Disto e Daquilo

Disto e Daquilo

A PERDA

Cecília Rezende – Escritora

Uma das parábolas de Jesus das mais conhecidas é a da mulher que perdeu um dracma, uma moeda que era o salário de um dia de trabalho de um trabalhador braçal. Varre a casa, acende a candeia para a procurar em todos os cantos e, quando a encontra, reúne as amigas e vizinhas para se alegrarem com ela.

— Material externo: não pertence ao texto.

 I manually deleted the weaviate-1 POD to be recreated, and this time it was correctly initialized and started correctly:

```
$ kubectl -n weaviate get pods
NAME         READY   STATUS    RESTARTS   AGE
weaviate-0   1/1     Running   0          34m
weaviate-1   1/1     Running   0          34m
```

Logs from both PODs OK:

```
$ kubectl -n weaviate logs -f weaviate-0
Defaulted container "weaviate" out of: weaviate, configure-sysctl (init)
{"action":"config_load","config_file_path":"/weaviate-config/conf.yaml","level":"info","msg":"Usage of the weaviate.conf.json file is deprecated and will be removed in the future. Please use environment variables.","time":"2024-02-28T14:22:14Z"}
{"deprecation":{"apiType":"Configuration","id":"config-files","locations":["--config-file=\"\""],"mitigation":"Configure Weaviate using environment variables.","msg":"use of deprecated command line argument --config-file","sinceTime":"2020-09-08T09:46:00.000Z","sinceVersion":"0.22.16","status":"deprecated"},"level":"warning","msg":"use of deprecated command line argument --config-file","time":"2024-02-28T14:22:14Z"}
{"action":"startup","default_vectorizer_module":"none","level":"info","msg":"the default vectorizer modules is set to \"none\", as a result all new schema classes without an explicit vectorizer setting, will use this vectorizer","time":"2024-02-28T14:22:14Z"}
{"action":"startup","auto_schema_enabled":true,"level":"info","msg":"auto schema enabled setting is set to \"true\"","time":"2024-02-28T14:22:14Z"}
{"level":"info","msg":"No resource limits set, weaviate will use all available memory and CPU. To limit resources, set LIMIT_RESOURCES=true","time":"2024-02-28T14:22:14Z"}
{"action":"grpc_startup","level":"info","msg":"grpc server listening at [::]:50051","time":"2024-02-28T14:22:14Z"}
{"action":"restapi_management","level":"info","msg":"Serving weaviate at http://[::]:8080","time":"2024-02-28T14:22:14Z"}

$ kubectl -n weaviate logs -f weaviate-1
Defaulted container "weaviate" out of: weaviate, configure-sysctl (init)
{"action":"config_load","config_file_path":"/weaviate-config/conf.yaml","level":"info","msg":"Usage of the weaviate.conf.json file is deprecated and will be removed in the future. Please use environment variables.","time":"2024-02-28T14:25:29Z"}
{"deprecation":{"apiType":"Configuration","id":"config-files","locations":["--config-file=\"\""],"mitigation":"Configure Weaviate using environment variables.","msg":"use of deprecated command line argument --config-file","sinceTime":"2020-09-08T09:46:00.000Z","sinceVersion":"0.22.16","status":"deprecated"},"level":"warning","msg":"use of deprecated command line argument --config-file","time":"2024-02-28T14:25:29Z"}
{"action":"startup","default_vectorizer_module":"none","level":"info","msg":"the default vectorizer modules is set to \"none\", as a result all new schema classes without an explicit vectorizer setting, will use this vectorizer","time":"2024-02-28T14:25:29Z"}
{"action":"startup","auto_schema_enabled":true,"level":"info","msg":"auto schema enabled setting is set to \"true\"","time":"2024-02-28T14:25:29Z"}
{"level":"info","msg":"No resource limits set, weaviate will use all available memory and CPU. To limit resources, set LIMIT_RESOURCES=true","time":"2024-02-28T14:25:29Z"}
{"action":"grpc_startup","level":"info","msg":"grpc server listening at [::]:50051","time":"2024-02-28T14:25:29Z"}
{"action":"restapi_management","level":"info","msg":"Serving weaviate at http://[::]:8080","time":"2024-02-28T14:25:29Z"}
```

A parábola tem um significado doutrinário, claro. Mas parte de um facto real por que todos passamos. Perder qualquer coisa, mesmo que não seja de grande valor dá sempre frustração. Aquilo que perdemos era nosso, pertencia-nos, fazia um pouco parte de nós. Qualquer perda é sempre motivo de tristeza, em maior ou menor grau. Imaginemos então a perda de alguém que amamos: pai, mãe, irmãos, amigos. A morte faz parte da vida. Compreendemo-la, aceitamo-la racionalmente, mas emocionalmente nunca aceitamos. A perda de um ente amado envolve sentimentos de vazio, de saudade intensa, de solidão incondicional e, em muitos casos, cai-se numa grande apatia. Não apetece fazer nada. Como seres humanos, temos consciência da finitude da nossa existência, mas não estamos  prontos para ela. Com o tempo, vamos integrando essa perda nas nossas vidas, adaptamo-nos a novas realidades, procurando encontrar o caminho para dominar serenamente a tristeza e a saudade. Saber lidar com um fim de ciclo é muito complexo. E a morte de uma pessoa que amamos é um fim de ciclo. É um nunca mais. Pensamos continuamente: nunca mais a vemos. Eu, por mim, mais do que nunca mais a ver, penso: nunca mais converso com ela. Há um nome para esta fase: é o luto, um período de introspeção e de recolhimento para assimilar o sentimento de saudade e aceitar a nova realidade. Até há poucos anos o luto era traduzido pelo uso de roupa preta, durante um tempo determinado. Chamava-se a esta fase o luto pesado. Ao fim de um certo tempo, passava-se de preto para cinzento. Era o luto aliviado. De acordo com psicólogos e psiquiatras atuais essa forma de exteriorizar o luto através da forma de vestir corresponde efetivamente às fases psicológicas por que se passa com a perda de alguém amado. Por fim, a última etapa do luto é a aceitação. Quando chegamos a esse estado, lidamos com os nossos sentimentos de forma serena. A saudade estará sempre presente, mas já se é capaz de conviver com essa perda.